Posts Tagged ‘oil’

$4.8 Million Dollars a Mile

September 23, 2008

The United States government signed contracts to build the border wall in south Texas yesterday, Sept. 22.  DHS negotiated contracts with Clute, MCC, and Keiwit to construct 7.6 miles of barrier for $37 million.  After Congress approved a $400 million appropriations request for the enactment of the Secure Fence Act of 2006, DHS contracts on Monday to spend $4.8 million for land in Los Indios, El Calaboz, La Paloma, and Bluetown, all of which are towns formed by Spanish land grants dating back to the 18th century. (http://www.brownsvilleherald.com/news/construction_90253___article.html/million_contracts.html)

My heart goes out to the families of these border towns who are more afraid of decrepit levees than illegal immigrants.  As the Rio Grande Valley is moved one step closer to having a border wall slice through its communities, one wonders how the United States can justify begininning to spend $400 million on a border wall which is clearly unpopular when our banks are declaring bankruptcy, millions are foreclosing, the War drags on, and the dollar falls in relation to oil prices.  I pray these actions and these contracts are forestalled long enough for a new administration to realize the lack of logic in building a border wall while neglecting immigration reform and for the country to finally hear the cries of these border towns in the way.

Border Stories

March 28, 2008

Clara, Sophia, Ben, and John from the new group Border Stories are doing important work for la frontera. They are humanizing this entire border region one video clip, one interview, one face at a time. Their work could not have come at a better time.

The border region has always been misunderstood. There are some who write it off as a dangerous area, others as a poor region not worth visiting on vacation. Some have deemed it “no-man’s land,” since it is south of the real border checkpoints some 40 miles north. Some look at the border region and see only the line which separates two countries, or a river which snakes back and forth until finally emptying into the sea. Some hear the Spanish and Spanglish and are threatened by this budding culture shift in parts of America.

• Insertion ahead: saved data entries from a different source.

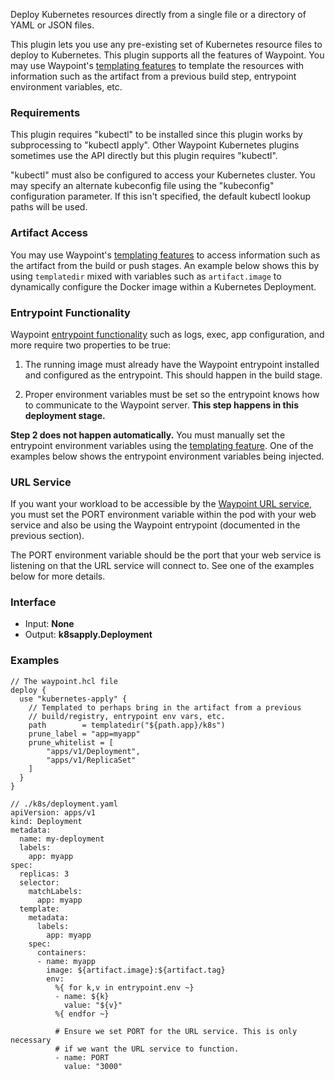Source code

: <!-- This file was generated via `make gen/integrations-hcl` -->
Deploy Kubernetes resources directly from a single file or a directory of YAML
or JSON files.

This plugin lets you use any pre-existing set of Kubernetes resource files
to deploy to Kubernetes. This plugin supports all the features of Waypoint.
You may use Waypoint's [templating features](/waypoint/docs/waypoint-hcl/functions/template)
to template the resources with information such as the artifact from
a previous build step, entrypoint environment variables, etc.

### Requirements

This plugin requires "kubectl" to be installed since this plugin works by
subprocessing to "kubectl apply". Other Waypoint Kubernetes plugins sometimes
use the API directly but this plugin requires "kubectl".

"kubectl" must also be configured to access your Kubernetes cluster. You
may specify an alternate kubeconfig file using the "kubeconfig" configuration
parameter. If this isn't specified, the default kubectl lookup paths will be
used.

### Artifact Access

You may use Waypoint's [templating features](/waypoint/docs/waypoint-hcl/functions/template)
to access information such as the artifact from the build or push stages.
An example below shows this by using `templatedir` mixed with
variables such as `artifact.image` to dynamically configure the
Docker image within a Kubernetes Deployment.

### Entrypoint Functionality

Waypoint [entrypoint functionality](/waypoint/docs/entrypoint#functionality) such
as logs, exec, app configuration, and more require two properties to be true:

1. The running image must already have the Waypoint entrypoint installed
  and configured as the entrypoint. This should happen in the build stage.

2. Proper environment variables must be set so the entrypoint knows how
  to communicate to the Waypoint server. **This step happens in this
  deployment stage.**

**Step 2 does not happen automatically.** You must manually set the entrypoint
environment variables using the [templating feature](/waypoint/docs/waypoint-hcl/functions/template).
One of the examples below shows the entrypoint environment variables being
injected.

### URL Service

If you want your workload to be accessible by the
[Waypoint URL service](/waypoint/docs/url), you must set the PORT environment variable
within the pod with your web service and also be using the Waypoint
entrypoint (documented in the previous section).

The PORT environment variable should be the port that your web service
is listening on that the URL service will connect to. See one of the examples
below for more details.

### Interface

- Input: **None**
- Output: **k8sapply.Deployment**

### Examples

```hcl
// The waypoint.hcl file
deploy {
  use "kubernetes-apply" {
    // Templated to perhaps bring in the artifact from a previous
    // build/registry, entrypoint env vars, etc.
    path        = templatedir("${path.app}/k8s")
    prune_label = "app=myapp"
	prune_whitelist = [
		"apps/v1/Deployment",
		"apps/v1/ReplicaSet"
  	]
  }
}

// ./k8s/deployment.yaml
apiVersion: apps/v1
kind: Deployment
metadata:
  name: my-deployment
  labels:
    app: myapp
spec:
  replicas: 3
  selector:
    matchLabels:
      app: myapp
  template:
    metadata:
      labels:
        app: myapp
    spec:
      containers:
      - name: myapp
        image: ${artifact.image}:${artifact.tag}
        env:
          %{ for k,v in entrypoint.env ~}
          - name: ${k}
            value: "${v}"
          %{ endfor ~}

          # Ensure we set PORT for the URL service. This is only necessary
          # if we want the URL service to function.
          - name: PORT
            value: "3000"
```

Few look at the border region, either in Las Cruces, NM, and Del Rio, TX, or Brownsville, and see the people whose lives are planted here. The border is shrimp fisherman, factory workers, offshore oil-rig engineers, carpenters, educators. The border is families, bi-lingual tongues, bi-national histories, and bi-cultural futures. The border is a family who cannot leave the la frontera because old Abuela cannot legally cross and they would never dream of leaving grandma. The border is new immigrants, old land-grant families. The border holds the future of the United States.